### Work to complete
Copy every record exactly, leaving the pictures out.

▼

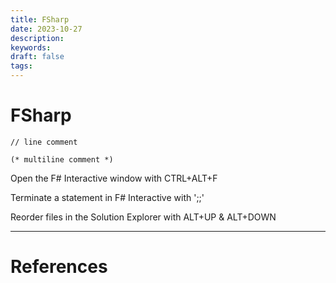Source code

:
 ```yaml
---
title: FSharp
date: 2023-10-27
description: 
keywords: 
draft: false
tags:
---
```

# FSharp

`// line comment`

`(* multiline comment *)`

Open the F# Interactive window with CTRL+ALT+F

Terminate a statement in F# Interactive with ';;'

Reorder files in the Solution Explorer with ALT+UP &amp; ALT+DOWN


---
# References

▲

### Output below
Source code

:
 ```yaml
---
title: FSharp
date: 2023-10-27
description: 
keywords: 
draft: false
tags:
---
```

# FSharp

`// line comment`

`(* multiline comment *)`

Open the F# Interactive window with CTRL+ALT+F

Terminate a statement in F# Interactive with ';;'

Reorder files in the Solution Explorer with ALT+UP &amp; ALT+DOWN


---
# References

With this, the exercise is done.